Il Pnrr, una faccenda seria
Senza i 35 miliardi previsti dal Pnrr per quest’anno, l’Italia dovrebbe finanziarsi sui mercati in misura ancora maggiore di quanto non debba già fare e con i tassi attuali sarebbe un salasso.
Stavolta sembra che la vicenda dell’ormai fatidica terza rata del Pnrr sia davvero giunta al traguardo. E’ una vicenda all’apparenza molto tecnica e settoriale e che invece vale la pena ricostruire nei suoi passaggi fondamentali perché può dire molto sulla faticosa attuazione del Piano di ripresa e resilienza e sulle sue profonde implicazioni politiche ed economico-sociali. A rigore bisognerà attendere settembre per il via libera definitivo da parte della Ue ma il nodo che finora ha bloccato l’erogazione (il raggiungimento dell’obiettivo relativo agli alloggi per gli universitari) è stato superato grazie a un accordo in cui l’Italia rinuncia temporaneamente ai 519 milioni corrispondenti. Tale importo sarà decurtato dai 19 miliardi della terza rata e caricato, insieme al connesso obiettivo da raggiungere, sulla quarta rata, in origine pari a 16 miliardi. Tutto il processo, peraltro, è già in netto ritardo perché gli obiettivi della terza rata andavano conseguiti entro la fine del 2022 e quelli della quarta (di cui l’Italia ha già chiesto una rimodulazione) entro lo scorso 30 giugno. L’esigenza di un minimo di flessibilità in un’operazione di questa portata è del tutto comprensibile, ma un primo elemento da mettere in evidenza è che il Pnrr si conferma un’impresa terribilmente seria. E se qualcuno pensa che un eventuale cambio negli assetti politici della Ue – dopo le elezioni del giugno 2024 – possa facilitare la strada del nostro attuale governo si sbaglia di grosso. Non solo perché tale cambio è una mera eventualità tutta da verificare e poi perché in ogni caso i nuovi vertici europei saranno nella pienezza delle loro funzioni non prima della fine del prossimo anno (nel 2019 la Commissione entrò in carica il 1° dicembre). Ma soprattutto perché sull’utilizzo dei fondi del Pnrr il rigore delle verifiche non è questione di destra o di sinistra e tra i potenziali, futuri alleati europei della maggioranza al governo in Italia potrebbero ritrovarsi dei controllori più severi degli attuali.

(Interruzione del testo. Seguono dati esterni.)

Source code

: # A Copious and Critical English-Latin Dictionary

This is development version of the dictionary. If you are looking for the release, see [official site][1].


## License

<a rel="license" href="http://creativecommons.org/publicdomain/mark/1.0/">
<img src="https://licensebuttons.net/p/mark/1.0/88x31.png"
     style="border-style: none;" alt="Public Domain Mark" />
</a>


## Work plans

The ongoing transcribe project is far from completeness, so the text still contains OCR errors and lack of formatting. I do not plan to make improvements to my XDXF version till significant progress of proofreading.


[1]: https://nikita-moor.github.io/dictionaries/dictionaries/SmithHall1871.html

Un secondo elemento da sottolineare riguarda le reazioni politiche interne. Per le opposizioni la riduzione dell’importo della terza rata segna una sconfitta, per il governo lo sblocco della situazione è comunque un successo. Per le opposizioni la colpa dei ritardi che hanno provocato l’impasse è dell’esecutivo in carica che avrebbe perso tempo per modificare gli organismi e le procedure di gestione del Piano, per il governo la responsabilità ricade sugli esecutivi precedenti. C’è del vero, sia pure in termini diversi, in tutte queste posizioni, ma ancora una volta bisogna purtroppo registrare l’incapacità delle forze politiche di considerare l’attuazione del Pnrr come un’impresa comune nell’interesse generale del Paese, non una battaglia di schieramento.
Il terzo elemento, forse il più insidioso, è l’affiorare di una certa insofferenza nei confronti del Piano e dei suoi impegni. Come se invece di rappresentare una straordinaria opportunità per il Paese esso fosse un vincolo fastidioso. Si tratta fortunatamente di un sentimento per ora minoritario. Del resto basterebbe ricordare che senza i 35 miliardi previsti dal Pnrr per quest’anno, l’Italia dovrebbe finanziarsi sui mercati in misura ancora maggiore di quanto non debba già fare e con i tassi attuali sarebbe un salasso: nei primi cinque mesi del 2023 il fabbisogno è schizzato a 81,8 miliardi e il numero due del Mef ha ammesso che “abbiamo una difficoltà enorme, quella dei conti pubblici”. Per non parlare del valore del piano in termini strutturali. Anche qui un esempio tra tanti possibili: dalle anticipazioni del Rapporto Svimez è emerso il contributo rilevantissimo che il Pnrr darebbe al Pil del Paese se fosse attuato pienamente, con il Sud che nel 2025 vedrebbe chiudere il divario di crescita con il Centro-Nord.